- _Problem description_
Each line of the data must be given back verbatim, with pictures removed.

(Stored items from a collection)

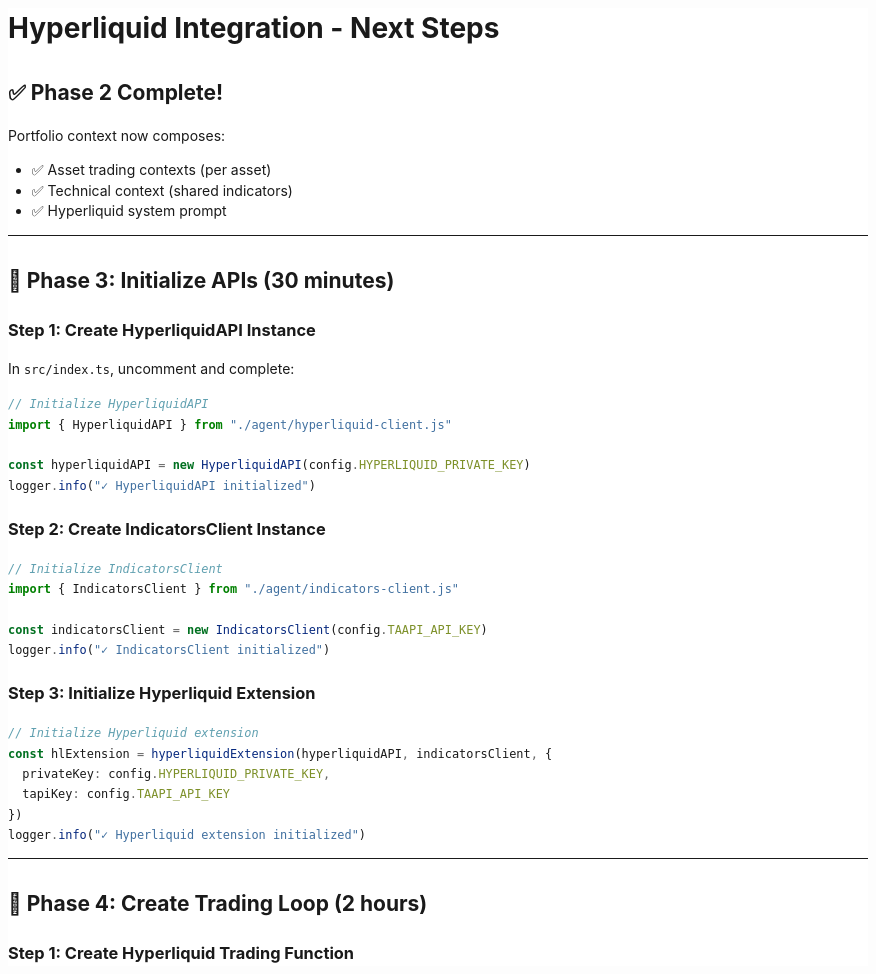 # Hyperliquid Integration - Next Steps

## ✅ Phase 2 Complete!

Portfolio context now composes:
- ✅ Asset trading contexts (per asset)
- ✅ Technical context (shared indicators)
- ✅ Hyperliquid system prompt

---

## 🎯 Phase 3: Initialize APIs (30 minutes)

### Step 1: Create HyperliquidAPI Instance

In `src/index.ts`, uncomment and complete:

```typescript
// Initialize HyperliquidAPI
import { HyperliquidAPI } from "./agent/hyperliquid-client.js"

const hyperliquidAPI = new HyperliquidAPI(config.HYPERLIQUID_PRIVATE_KEY)
logger.info("✓ HyperliquidAPI initialized")
```

### Step 2: Create IndicatorsClient Instance

```typescript
// Initialize IndicatorsClient
import { IndicatorsClient } from "./agent/indicators-client.js"

const indicatorsClient = new IndicatorsClient(config.TAAPI_API_KEY)
logger.info("✓ IndicatorsClient initialized")
```

### Step 3: Initialize Hyperliquid Extension

```typescript
// Initialize Hyperliquid extension
const hlExtension = hyperliquidExtension(hyperliquidAPI, indicatorsClient, {
  privateKey: config.HYPERLIQUID_PRIVATE_KEY,
  tapiKey: config.TAAPI_API_KEY
})
logger.info("✓ Hyperliquid extension initialized")
```

---

## 🔄 Phase 4: Create Trading Loop (2 hours)

### Step 1: Create Hyperliquid Trading Function
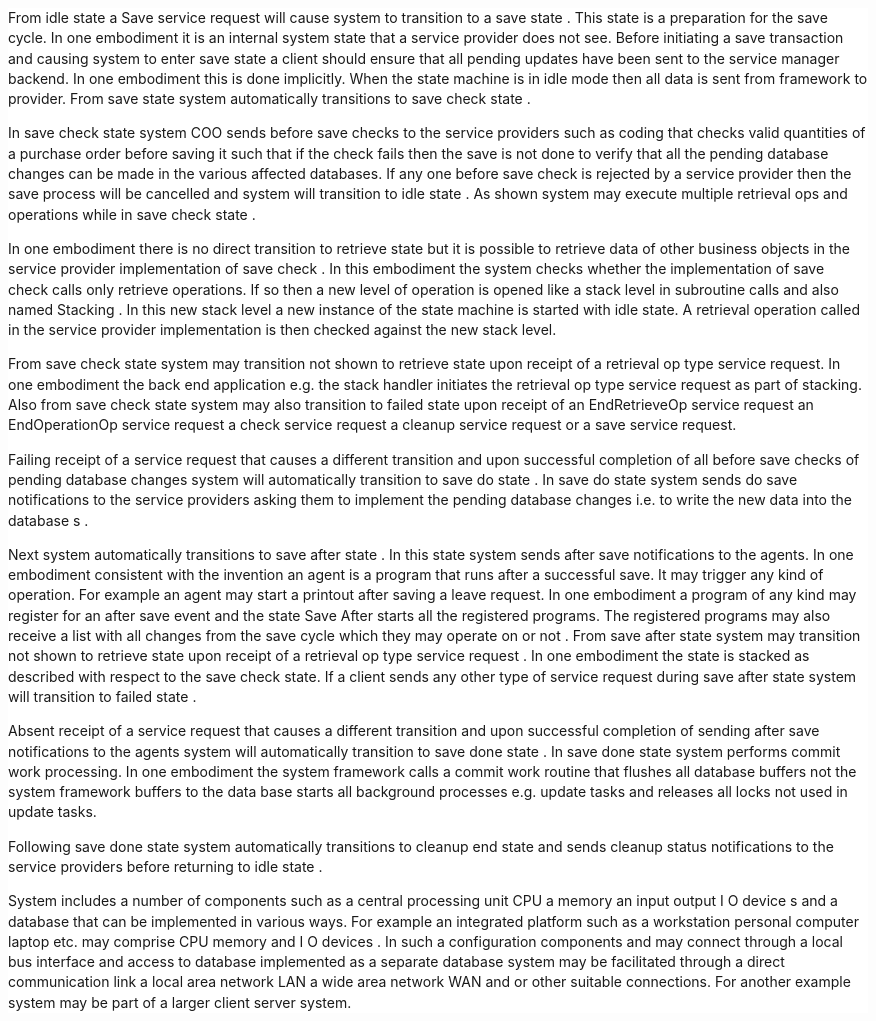 From idle state a Save service request will cause system to transition to a save state . This state is a preparation for the save cycle. In one embodiment it is an internal system state that a service provider does not see. Before initiating a save transaction and causing system to enter save state a client should ensure that all pending updates have been sent to the service manager backend. In one embodiment this is done implicitly. When the state machine is in idle mode then all data is sent from framework to provider. From save state system automatically transitions to save check state .

In save check state system COO sends before save checks to the service providers such as coding that checks valid quantities of a purchase order before saving it such that if the check fails then the save is not done to verify that all the pending database changes can be made in the various affected databases. If any one before save check is rejected by a service provider then the save process will be cancelled and system will transition to idle state . As shown system may execute multiple retrieval ops and operations while in save check state .

In one embodiment there is no direct transition to retrieve state but it is possible to retrieve data of other business objects in the service provider implementation of save check . In this embodiment the system checks whether the implementation of save check calls only retrieve operations. If so then a new level of operation is opened like a stack level in subroutine calls and also named Stacking . In this new stack level a new instance of the state machine is started with idle state. A retrieval operation called in the service provider implementation is then checked against the new stack level.

From save check state system may transition not shown to retrieve state upon receipt of a retrieval op type service request. In one embodiment the back end application e.g. the stack handler initiates the retrieval op type service request as part of stacking. Also from save check state system may also transition to failed state upon receipt of an EndRetrieveOp service request an EndOperationOp service request a check service request a cleanup service request or a save service request.

Failing receipt of a service request that causes a different transition and upon successful completion of all before save checks of pending database changes system will automatically transition to save do state . In save do state system sends do save notifications to the service providers asking them to implement the pending database changes i.e. to write the new data into the database s .

Next system automatically transitions to save after state . In this state system sends after save notifications to the agents. In one embodiment consistent with the invention an agent is a program that runs after a successful save. It may trigger any kind of operation. For example an agent may start a printout after saving a leave request. In one embodiment a program of any kind may register for an after save event and the state Save After starts all the registered programs. The registered programs may also receive a list with all changes from the save cycle which they may operate on or not . From save after state system may transition not shown to retrieve state upon receipt of a retrieval op type service request . In one embodiment the state is stacked as described with respect to the save check state. If a client sends any other type of service request during save after state system will transition to failed state .

Absent receipt of a service request that causes a different transition and upon successful completion of sending after save notifications to the agents system will automatically transition to save done state . In save done state system performs commit work processing. In one embodiment the system framework calls a commit work routine that flushes all database buffers not the system framework buffers to the data base starts all background processes e.g. update tasks and releases all locks not used in update tasks.

Following save done state system automatically transitions to cleanup end state and sends cleanup status notifications to the service providers before returning to idle state .

System includes a number of components such as a central processing unit CPU a memory an input output I O device s and a database that can be implemented in various ways. For example an integrated platform such as a workstation personal computer laptop etc. may comprise CPU memory and I O devices . In such a configuration components and may connect through a local bus interface and access to database implemented as a separate database system may be facilitated through a direct communication link a local area network LAN a wide area network WAN and or other suitable connections. For another example system may be part of a larger client server system.
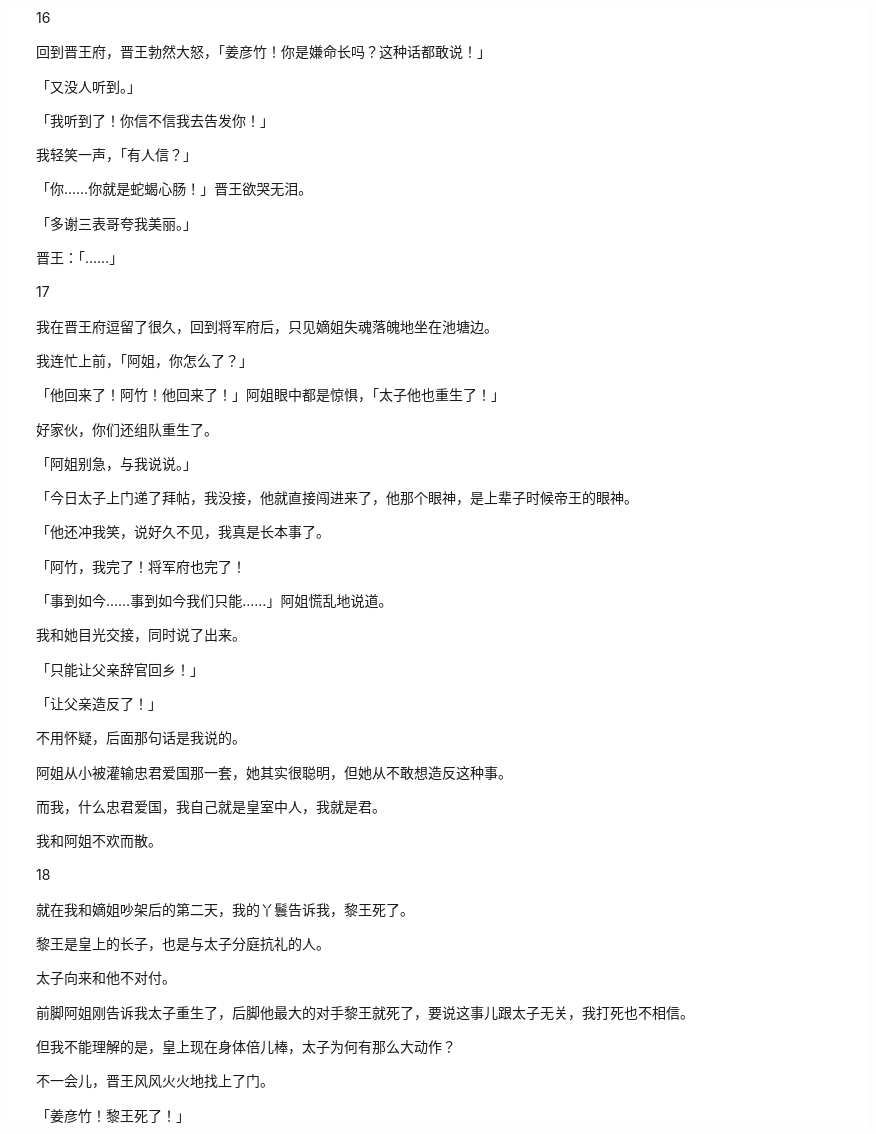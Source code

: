 &emsp;&emsp;16  
  
&emsp;&emsp;回到晋王府，晋王勃然大怒，「姜彦竹！你是嫌命长吗？这种话都敢说！」  
  
&emsp;&emsp;「又没人听到。」  
  
&emsp;&emsp;「我听到了！你信不信我去告发你！」  
  
&emsp;&emsp;我轻笑一声，「有人信？」  
  
&emsp;&emsp;「你……你就是蛇蝎心肠！」晋王欲哭无泪。  
  
&emsp;&emsp;「多谢三表哥夸我美丽。」  
  
&emsp;&emsp;晋王：「……」  
  
&emsp;&emsp;17  
  
&emsp;&emsp;我在晋王府逗留了很久，回到将军府后，只见嫡姐失魂落魄地坐在池塘边。  
  
&emsp;&emsp;我连忙上前，「阿姐，你怎么了？」  
  
&emsp;&emsp;「他回来了！阿竹！他回来了！」阿姐眼中都是惊惧，「太子他也重生了！」  
  
&emsp;&emsp;好家伙，你们还组队重生了。  
  
&emsp;&emsp;「阿姐别急，与我说说。」  
  
&emsp;&emsp;「今日太子上门递了拜帖，我没接，他就直接闯进来了，他那个眼神，是上辈子时候帝王的眼神。  
  
&emsp;&emsp;「他还冲我笑，说好久不见，我真是长本事了。  
  
&emsp;&emsp;「阿竹，我完了！将军府也完了！  
  
&emsp;&emsp;「事到如今……事到如今我们只能……」阿姐慌乱地说道。  
  
&emsp;&emsp;我和她目光交接，同时说了出来。  
  
&emsp;&emsp;「只能让父亲辞官回乡！」  
  
&emsp;&emsp;「让父亲造反了！」  
  
&emsp;&emsp;不用怀疑，后面那句话是我说的。  
  
&emsp;&emsp;阿姐从小被灌输忠君爱国那一套，她其实很聪明，但她从不敢想造反这种事。  
  
&emsp;&emsp;而我，什么忠君爱国，我自己就是皇室中人，我就是君。  
  
&emsp;&emsp;我和阿姐不欢而散。  
  
&emsp;&emsp;18  
  
&emsp;&emsp;就在我和嫡姐吵架后的第二天，我的丫鬟告诉我，黎王死了。  
  
&emsp;&emsp;黎王是皇上的长子，也是与太子分庭抗礼的人。  
  
&emsp;&emsp;太子向来和他不对付。  
  
&emsp;&emsp;前脚阿姐刚告诉我太子重生了，后脚他最大的对手黎王就死了，要说这事儿跟太子无关，我打死也不相信。  
  
&emsp;&emsp;但我不能理解的是，皇上现在身体倍儿棒，太子为何有那么大动作？  
  
&emsp;&emsp;不一会儿，晋王风风火火地找上了门。  
  
&emsp;&emsp;「姜彦竹！黎王死了！」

- _Response to the exercise_
 # Hyperliquid Integration - Next Steps

## ✅ Phase 2 Complete!

Portfolio context now composes:
- ✅ Asset trading contexts (per asset)
- ✅ Technical context (shared indicators)
- ✅ Hyperliquid system prompt

---

## 🎯 Phase 3: Initialize APIs (30 minutes)

### Step 1: Create HyperliquidAPI Instance

In `src/index.ts`, uncomment and complete:

```typescript
// Initialize HyperliquidAPI
import { HyperliquidAPI } from "./agent/hyperliquid-client.js"

const hyperliquidAPI = new HyperliquidAPI(config.HYPERLIQUID_PRIVATE_KEY)
logger.info("✓ HyperliquidAPI initialized")
```

### Step 2: Create IndicatorsClient Instance

```typescript
// Initialize IndicatorsClient
import { IndicatorsClient } from "./agent/indicators-client.js"

const indicatorsClient = new IndicatorsClient(config.TAAPI_API_KEY)
logger.info("✓ IndicatorsClient initialized")
```

### Step 3: Initialize Hyperliquid Extension

```typescript
// Initialize Hyperliquid extension
const hlExtension = hyperliquidExtension(hyperliquidAPI, indicatorsClient, {
  privateKey: config.HYPERLIQUID_PRIVATE_KEY,
  tapiKey: config.TAAPI_API_KEY
})
logger.info("✓ Hyperliquid extension initialized")
```

---

## 🔄 Phase 4: Create Trading Loop (2 hours)

### Step 1: Create Hyperliquid Trading Function
 From idle state a Save service request will cause system to transition to a save state . This state is a preparation for the save cycle. In one embodiment it is an internal system state that a service provider does not see. Before initiating a save transaction and causing system to enter save state a client should ensure that all pending updates have been sent to the service manager backend. In one embodiment this is done implicitly. When the state machine is in idle mode then all data is sent from framework to provider. From save state system automatically transitions to save check state .

In save check state system COO sends before save checks to the service providers such as coding that checks valid quantities of a purchase order before saving it such that if the check fails then the save is not done to verify that all the pending database changes can be made in the various affected databases. If any one before save check is rejected by a service provider then the save process will be cancelled and system will transition to idle state . As shown system may execute multiple retrieval ops and operations while in save check state .

In one embodiment there is no direct transition to retrieve state but it is possible to retrieve data of other business objects in the service provider implementation of save check . In this embodiment the system checks whether the implementation of save check calls only retrieve operations. If so then a new level of operation is opened like a stack level in subroutine calls and also named Stacking . In this new stack level a new instance of the state machine is started with idle state. A retrieval operation called in the service provider implementation is then checked against the new stack level.

From save check state system may transition not shown to retrieve state upon receipt of a retrieval op type service request. In one embodiment the back end application e.g. the stack handler initiates the retrieval op type service request as part of stacking. Also from save check state system may also transition to failed state upon receipt of an EndRetrieveOp service request an EndOperationOp service request a check service request a cleanup service request or a save service request.

Failing receipt of a service request that causes a different transition and upon successful completion of all before save checks of pending database changes system will automatically transition to save do state . In save do state system sends do save notifications to the service providers asking them to implement the pending database changes i.e. to write the new data into the database s .

Next system automatically transitions to save after state . In this state system sends after save notifications to the agents. In one embodiment consistent with the invention an agent is a program that runs after a successful save. It may trigger any kind of operation. For example an agent may start a printout after saving a leave request. In one embodiment a program of any kind may register for an after save event and the state Save After starts all the registered programs. The registered programs may also receive a list with all changes from the save cycle which they may operate on or not . From save after state system may transition not shown to retrieve state upon receipt of a retrieval op type service request . In one embodiment the state is stacked as described with respect to the save check state. If a client sends any other type of service request during save after state system will transition to failed state .

Absent receipt of a service request that causes a different transition and upon successful completion of sending after save notifications to the agents system will automatically transition to save done state . In save done state system performs commit work processing. In one embodiment the system framework calls a commit work routine that flushes all database buffers not the system framework buffers to the data base starts all background processes e.g. update tasks and releases all locks not used in update tasks.

Following save done state system automatically transitions to cleanup end state and sends cleanup status notifications to the service providers before returning to idle state .

System includes a number of components such as a central processing unit CPU a memory an input output I O device s and a database that can be implemented in various ways. For example an integrated platform such as a workstation personal computer laptop etc. may comprise CPU memory and I O devices . In such a configuration components and may connect through a local bus interface and access to database implemented as a separate database system may be facilitated through a direct communication link a local area network LAN a wide area network WAN and or other suitable connections. For another example system may be part of a larger client server system.
Source code

: &emsp;&emsp;16  
  
&emsp;&emsp;回到晋王府，晋王勃然大怒，「姜彦竹！你是嫌命长吗？这种话都敢说！」  
  
&emsp;&emsp;「又没人听到。」  
  
&emsp;&emsp;「我听到了！你信不信我去告发你！」  
  
&emsp;&emsp;我轻笑一声，「有人信？」  
  
&emsp;&emsp;「你……你就是蛇蝎心肠！」晋王欲哭无泪。  
  
&emsp;&emsp;「多谢三表哥夸我美丽。」  
  
&emsp;&emsp;晋王：「……」  
  
&emsp;&emsp;17  
  
&emsp;&emsp;我在晋王府逗留了很久，回到将军府后，只见嫡姐失魂落魄地坐在池塘边。  
  
&emsp;&emsp;我连忙上前，「阿姐，你怎么了？」  
  
&emsp;&emsp;「他回来了！阿竹！他回来了！」阿姐眼中都是惊惧，「太子他也重生了！」  
  
&emsp;&emsp;好家伙，你们还组队重生了。  
  
&emsp;&emsp;「阿姐别急，与我说说。」  
  
&emsp;&emsp;「今日太子上门递了拜帖，我没接，他就直接闯进来了，他那个眼神，是上辈子时候帝王的眼神。  
  
&emsp;&emsp;「他还冲我笑，说好久不见，我真是长本事了。  
  
&emsp;&emsp;「阿竹，我完了！将军府也完了！  
  
&emsp;&emsp;「事到如今……事到如今我们只能……」阿姐慌乱地说道。  
  
&emsp;&emsp;我和她目光交接，同时说了出来。  
  
&emsp;&emsp;「只能让父亲辞官回乡！」  
  
&emsp;&emsp;「让父亲造反了！」  
  
&emsp;&emsp;不用怀疑，后面那句话是我说的。  
  
&emsp;&emsp;阿姐从小被灌输忠君爱国那一套，她其实很聪明，但她从不敢想造反这种事。  
  
&emsp;&emsp;而我，什么忠君爱国，我自己就是皇室中人，我就是君。  
  
&emsp;&emsp;我和阿姐不欢而散。  
  
&emsp;&emsp;18  
  
&emsp;&emsp;就在我和嫡姐吵架后的第二天，我的丫鬟告诉我，黎王死了。  
  
&emsp;&emsp;黎王是皇上的长子，也是与太子分庭抗礼的人。  
  
&emsp;&emsp;太子向来和他不对付。  
  
&emsp;&emsp;前脚阿姐刚告诉我太子重生了，后脚他最大的对手黎王就死了，要说这事儿跟太子无关，我打死也不相信。  
  
&emsp;&emsp;但我不能理解的是，皇上现在身体倍儿棒，太子为何有那么大动作？  
  
&emsp;&emsp;不一会儿，晋王风风火火地找上了门。  
  
&emsp;&emsp;「姜彦竹！黎王死了！」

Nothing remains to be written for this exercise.